There is an adage in the halls of power in Washington, D. C. that “politics makes for strange bedfellows.” Sometimes, however, the political process can lead to division between even representatives of the same state. According to the Las Vegas Review-Journal’s Steve Tetreault, that type of division is occurring between the two Senators from the state of Nevada, Senate Majority Leader Harry Reid and junior Senator Dean Heller, when it comes to the federal regulation of the online poker industry.
Reid, who has been working on a bill with fellow Arizona Senator Jon Kyl (who will be retiring once this Congress ends in January) that would open up the United States for regulated online poker, has been pushing for his Nevada colleague to rally support among other Senators for passage of the bill. According to Tetreault, Reid set a deadline of this past Monday for Heller to achieve his goal, but that seems to have rubbed Heller the wrong way.
Republican Heller, in a letter to Reid Monday evening, objected to this arbitrary deadline set by the Democrat Reid, Tetreault writes. Heller stated that “this was not a strategy we discussed” and suggested that the Senate would be better off letting the House of Representatives take the lead on the subject. “Any change to this strategy jeopardizes the passage of this issue,” Tetreault reports Heller as writing to Reid.
The refusal to push the issue among other Senators has raised the ire of Reid. Tetreault reports that a spokesperson for Senator Reid, Kristen Orthman, said that Heller’s letter was an attempt to “run for cover” regarding the issue of regulated online poker. “Several months ago, Senator Reid asked Senator Heller to secure Republican votes to help pass an Internet poker bill, and to date, Senator Heller has not been able to secure any support,” Orthman is quoted by Tetreault as saying. “Unfortunately, rather than standing to fight for this important issue for Nevada, Senator Heller has decided to run for cover and attempt to lay blame on others.”
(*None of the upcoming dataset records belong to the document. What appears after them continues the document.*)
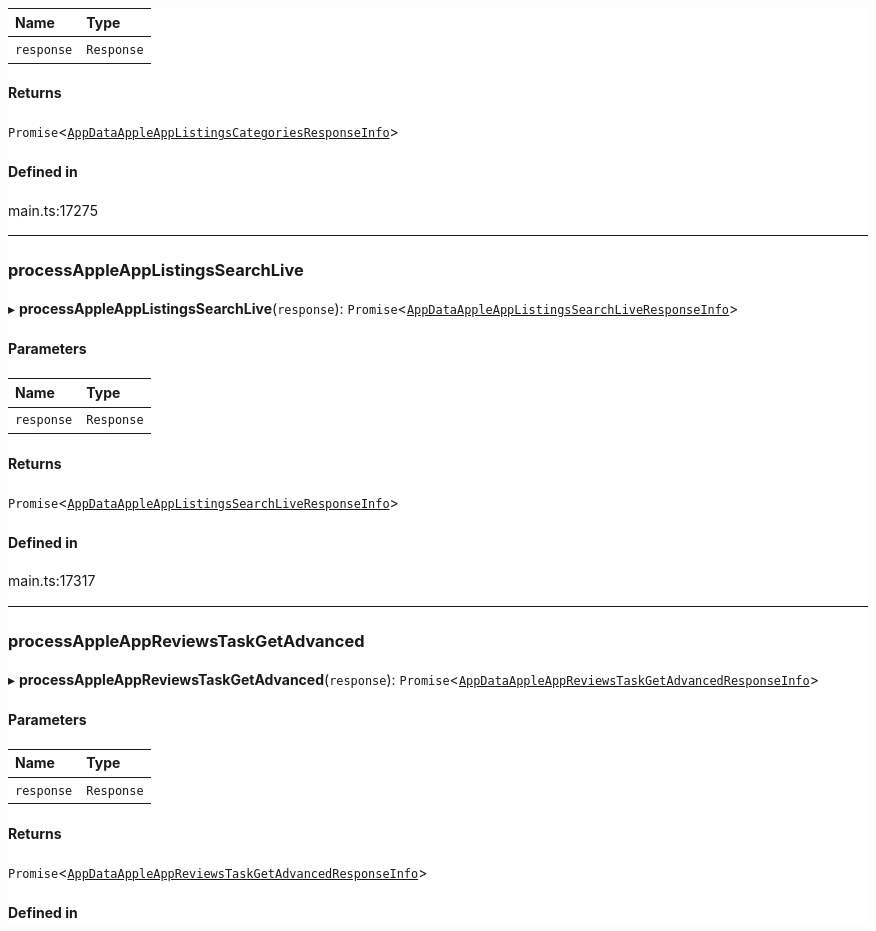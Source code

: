 | Name | Type |
| :------ | :------ |
| `response` | `Response` |

#### Returns

`Promise`\<[`AppDataAppleAppListingsCategoriesResponseInfo`](AppDataAppleAppListingsCategoriesResponseInfo.md)\>

#### Defined in

main.ts:17275

___

### processAppleAppListingsSearchLive

▸ **processAppleAppListingsSearchLive**(`response`): `Promise`\<[`AppDataAppleAppListingsSearchLiveResponseInfo`](AppDataAppleAppListingsSearchLiveResponseInfo.md)\>

#### Parameters

| Name | Type |
| :------ | :------ |
| `response` | `Response` |

#### Returns

`Promise`\<[`AppDataAppleAppListingsSearchLiveResponseInfo`](AppDataAppleAppListingsSearchLiveResponseInfo.md)\>

#### Defined in

main.ts:17317

___

### processAppleAppReviewsTaskGetAdvanced

▸ **processAppleAppReviewsTaskGetAdvanced**(`response`): `Promise`\<[`AppDataAppleAppReviewsTaskGetAdvancedResponseInfo`](AppDataAppleAppReviewsTaskGetAdvancedResponseInfo.md)\>

#### Parameters

| Name | Type |
| :------ | :------ |
| `response` | `Response` |

#### Returns

`Promise`\<[`AppDataAppleAppReviewsTaskGetAdvancedResponseInfo`](AppDataAppleAppReviewsTaskGetAdvancedResponseInfo.md)\>

#### Defined in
The proposed legislation that Senators Reid and Kyl have proposed might not only be difficult for other Senators to endorse but also would be difficult for the American gaming and poker aficionados to get behind. While it would open up the U. S. for a regulated online poker market, it would actually strengthen many of the current laws that are on the books regarding online gaming in the U. S. Such laws as the Wire Act of 1961 and the Illegal Gambling Business Act of 1970 would be enhanced to cover internet gaming, there would be reaffirmation of the Unlawful Internet Gaming Enforcement Act of 2006 and an overturn of the U. S. Department of Justice’s stance regarding the Wire Act from last year.
The political process, already a slow one, has been particularly “molasses-like” when it comes to the issue of online poker. Although Massachusetts Representative Barney Frank (retiring this year also) led the charge for an overturn of the UIGEA in 2008, his legion of bills on the subject died when the current Congress was seated in 2010. Since that time, there have been other proposals make the rounds, but little actual voting.
Texas Representative Joe Barton currently has the only bill that has received a hearing in front of its appropriate committee. The Barton bill, HR 2366, has been presented in two hearings in a House subcommittee, but there hasn’t been a vote taken on passing it on to the full House for consideration. The Reid/Kyl bill itself has been something that has been rumored for months and it still is a “work in progress” and hasn’t been presented to any committee as of yet.
As the Congress will be taking a recess in a few short days to prepare for the November elections (the entire House and a third of the Senate are standing for re-election), that leaves a very short time for any passage in Congress of regulations on the online poker industry. The “lame duck” session will follow the vote in November but, if history repeats itself, little will get done during that time and any hope for online poker regulation in 2012 will end.